Dr.’s decided he had some form of Asperger’s Syndrome, depression, or Schizoid personality disorder—some kind of unusual brain chemistry that gave him a pass on the social interaction most of us need for healthy mental function.

Strangely, when Knight tried to describe his experience as a hermit, he said, “Solitude bestows an increase in something valuable. I can’t dismiss that idea. Solitude increased my perception. But here’s the tricky thing: when I applied my increased perception to myself, I lost my identity. There was no audience. No one to perform for. There was no need to define myself. I became irrelevant.”

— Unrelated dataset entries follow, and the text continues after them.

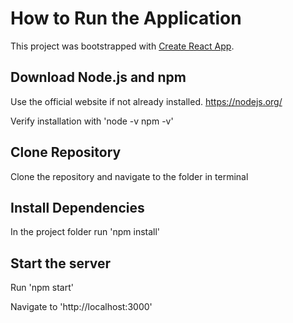 # How to Run the Application

This project was bootstrapped with [Create React App](https://github.com/facebook/create-react-app).

## Download Node.js and npm

Use the official website if not already installed. https://nodejs.org/

Verify installation with
'node -v
npm -v'

## Clone Repository

Clone the repository and navigate to the folder in terminal

## Install Dependencies

In the project folder run 'npm install'

## Start the server

Run 'npm start'

Navigate to 'http://localhost:3000'
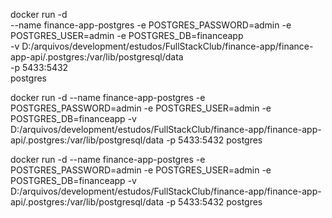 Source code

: docker run -d \
  --name finance-app-postgres
  -e POSTGRES_PASSWORD=admin
  -e POSTGRES_USER=admin
  -e POSTGRES_DB=financeapp \
  -v D:/arquivos/development/estudos/FullStackClub/finance-app/finance-app-api/.postgres:/var/lib/postgresql/data \
  -p 5433:5432 \
  postgres

  docker run -d --name finance-app-postgres -e POSTGRES_PASSWORD=admin -e POSTGRES_USER=admin -e POSTGRES_DB=financeapp -v D:/arquivos/development/estudos/FullStackClub/finance-app/finance-app-api/.postgres:/var/lib/postgresql/data -p 5433:5432 postgres

  docker run -d --name finance-app-postgres -e POSTGRES_PASSWORD=admin -e POSTGRES_USER=admin -e POSTGRES_DB=financeapp -v D:/arquivos/development/estudos/FullStackClub/finance-app/finance-app-api/.postgres:/var/lib/postgresql/data -p 5433:5432 postgres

Anxiety/stress/depression are overtaking our country (USA). Sometimes the pressure of our day to day lives becomes so overwhelming, we dump our stress onto each other in unkind comments/rumors/criticism/ manipulation, etc., without realizing what we’re doing to our culture. Although kind words, encouragement, patience and all things good are still part of our construct, and hopefully, these will become the colors that shine brighter than those in shades of misery.

Because we need each other. Even the hermits.

 

God sees our struggles. He knows our fatigue with trying to keep pace, as well as the fruitfulness that comes from goodness and the sometimes-agony of perseverance.

Galatians 6:9 And let us not grow weary of doing good, for in due season we will reap, if we do not give up.